» **Task description**
Where the string "Table" appears in a line of the data, show that line.

── Data extracts ──

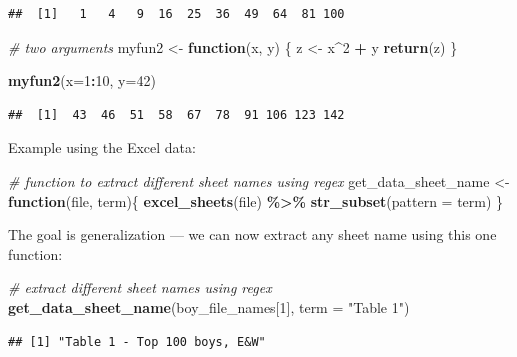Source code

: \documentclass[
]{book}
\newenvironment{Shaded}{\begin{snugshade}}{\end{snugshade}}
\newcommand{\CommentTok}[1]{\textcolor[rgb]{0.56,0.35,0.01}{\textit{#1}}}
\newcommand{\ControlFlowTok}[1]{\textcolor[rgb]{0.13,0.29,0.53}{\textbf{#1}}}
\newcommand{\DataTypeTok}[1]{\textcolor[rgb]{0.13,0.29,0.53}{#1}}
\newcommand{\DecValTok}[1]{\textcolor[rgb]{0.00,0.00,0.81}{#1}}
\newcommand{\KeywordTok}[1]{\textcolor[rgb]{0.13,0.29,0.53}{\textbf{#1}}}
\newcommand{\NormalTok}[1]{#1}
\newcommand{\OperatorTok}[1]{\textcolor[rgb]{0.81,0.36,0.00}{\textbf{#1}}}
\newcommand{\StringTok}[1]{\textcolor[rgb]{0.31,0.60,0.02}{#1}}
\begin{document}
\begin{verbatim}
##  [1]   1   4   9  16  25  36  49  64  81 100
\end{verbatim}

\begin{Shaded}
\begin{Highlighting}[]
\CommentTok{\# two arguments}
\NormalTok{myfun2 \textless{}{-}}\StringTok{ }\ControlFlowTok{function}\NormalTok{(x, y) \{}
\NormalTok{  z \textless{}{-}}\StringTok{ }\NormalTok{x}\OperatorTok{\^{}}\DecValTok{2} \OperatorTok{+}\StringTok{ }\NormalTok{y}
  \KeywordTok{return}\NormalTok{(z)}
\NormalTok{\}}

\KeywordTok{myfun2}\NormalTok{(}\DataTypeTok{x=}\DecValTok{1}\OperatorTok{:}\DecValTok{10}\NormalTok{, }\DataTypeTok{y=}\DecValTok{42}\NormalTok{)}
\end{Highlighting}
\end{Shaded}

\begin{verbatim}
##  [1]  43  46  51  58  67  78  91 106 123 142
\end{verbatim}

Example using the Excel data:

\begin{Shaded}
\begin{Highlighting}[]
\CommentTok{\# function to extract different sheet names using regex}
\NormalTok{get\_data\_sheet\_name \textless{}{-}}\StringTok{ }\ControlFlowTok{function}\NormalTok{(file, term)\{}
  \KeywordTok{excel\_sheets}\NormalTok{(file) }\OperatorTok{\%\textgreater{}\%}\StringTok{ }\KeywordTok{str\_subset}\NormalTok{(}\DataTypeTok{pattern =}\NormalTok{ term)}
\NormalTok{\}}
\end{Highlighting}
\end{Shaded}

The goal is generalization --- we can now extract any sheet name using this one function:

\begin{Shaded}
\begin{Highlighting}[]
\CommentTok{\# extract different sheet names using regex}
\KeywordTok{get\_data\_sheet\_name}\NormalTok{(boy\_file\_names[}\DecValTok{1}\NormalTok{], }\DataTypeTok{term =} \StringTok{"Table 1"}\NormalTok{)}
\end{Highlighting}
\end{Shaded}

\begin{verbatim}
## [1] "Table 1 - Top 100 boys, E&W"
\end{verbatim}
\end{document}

───
── Data extracts ──

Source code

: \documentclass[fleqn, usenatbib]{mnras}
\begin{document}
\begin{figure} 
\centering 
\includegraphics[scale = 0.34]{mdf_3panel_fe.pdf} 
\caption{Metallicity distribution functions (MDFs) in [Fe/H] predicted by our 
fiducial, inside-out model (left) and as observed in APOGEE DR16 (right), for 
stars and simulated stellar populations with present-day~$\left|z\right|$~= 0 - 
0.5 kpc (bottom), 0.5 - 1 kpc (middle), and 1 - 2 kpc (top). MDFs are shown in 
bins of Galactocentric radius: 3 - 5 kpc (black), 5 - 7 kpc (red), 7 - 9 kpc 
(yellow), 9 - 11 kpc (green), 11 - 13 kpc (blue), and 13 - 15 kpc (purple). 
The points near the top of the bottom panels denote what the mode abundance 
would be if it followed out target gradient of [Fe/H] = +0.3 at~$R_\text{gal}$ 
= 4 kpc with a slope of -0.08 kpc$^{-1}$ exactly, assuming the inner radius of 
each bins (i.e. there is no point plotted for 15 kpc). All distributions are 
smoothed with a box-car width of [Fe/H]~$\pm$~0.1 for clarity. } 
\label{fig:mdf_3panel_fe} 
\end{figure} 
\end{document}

───

» **Response box**
\KeywordTok{get\_data\_sheet\_name}\NormalTok{(boy\_file\_names[}\DecValTok{1}\NormalTok{], }\DataTypeTok{term =} \StringTok{"Table 1"}\NormalTok{)}
## [1] "Table 1 - Top 100 boys, E&W"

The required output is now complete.